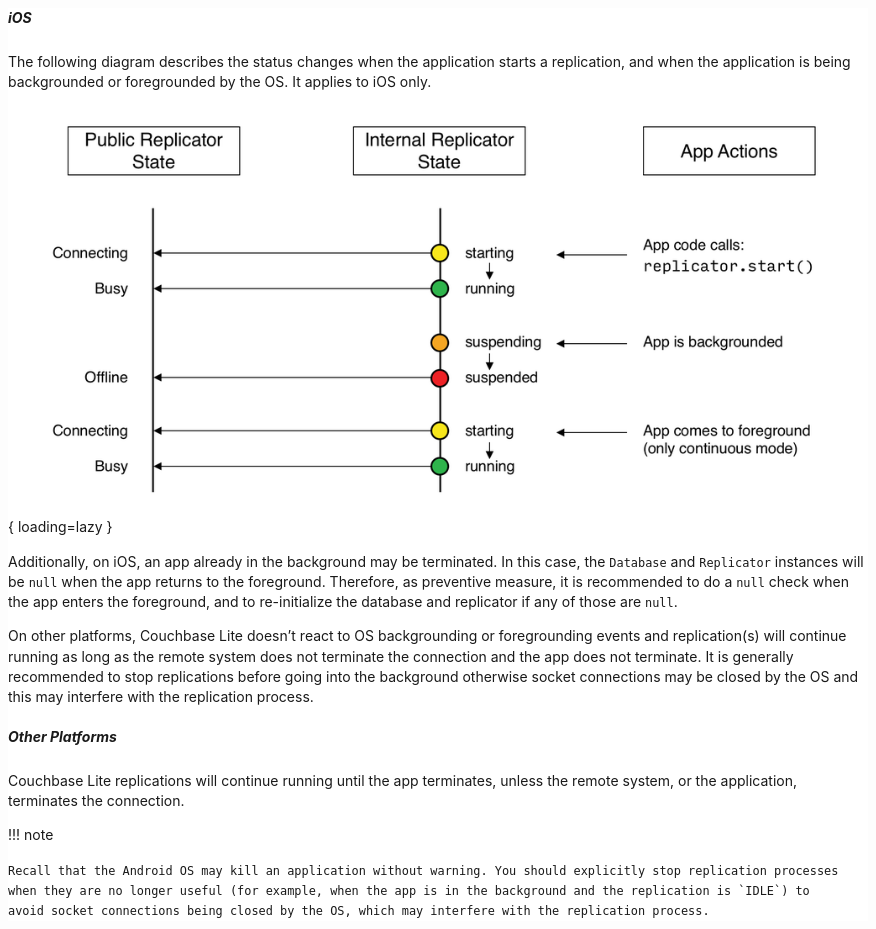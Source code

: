##### iOS

The following diagram describes the status changes when the application starts a replication, and when the application
is being backgrounded or foregrounded by the OS. It applies to iOS only.

![iOS Replicator States](assets/images/ios-replicator-states.png){ loading=lazy }

Additionally, on iOS, an app already in the background may be terminated. In this case, the `Database` and `Replicator`
instances will be `null` when the app returns to the foreground. Therefore, as preventive measure, it is recommended to
do a `null` check when the app enters the foreground, and to re-initialize the database and replicator if any of those
are `null`.

On other platforms, Couchbase Lite doesn’t react to OS backgrounding or foregrounding events and replication(s) will
continue running as long as the remote system does not terminate the connection and the app does not terminate. It is
generally recommended to stop replications before going into the background otherwise socket connections may be closed
by the OS and this may interfere with the replication process.

##### Other Platforms

Couchbase Lite replications will continue running until the app terminates, unless the remote system, or the
application, terminates the connection.

!!! note

    Recall that the Android OS may kill an application without warning. You should explicitly stop replication processes
    when they are no longer useful (for example, when the app is in the background and the replication is `IDLE`) to
    avoid socket connections being closed by the OS, which may interfere with the replication process.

_What needs to be done_: Each line in the data where the string "continue" occurs should be identified and copied.

_Exercise result_:
continue running as long as the remote system does not terminate the connection and the app does not terminate. It is
Couchbase Lite replications will continue running until the app terminates, unless the remote system, or the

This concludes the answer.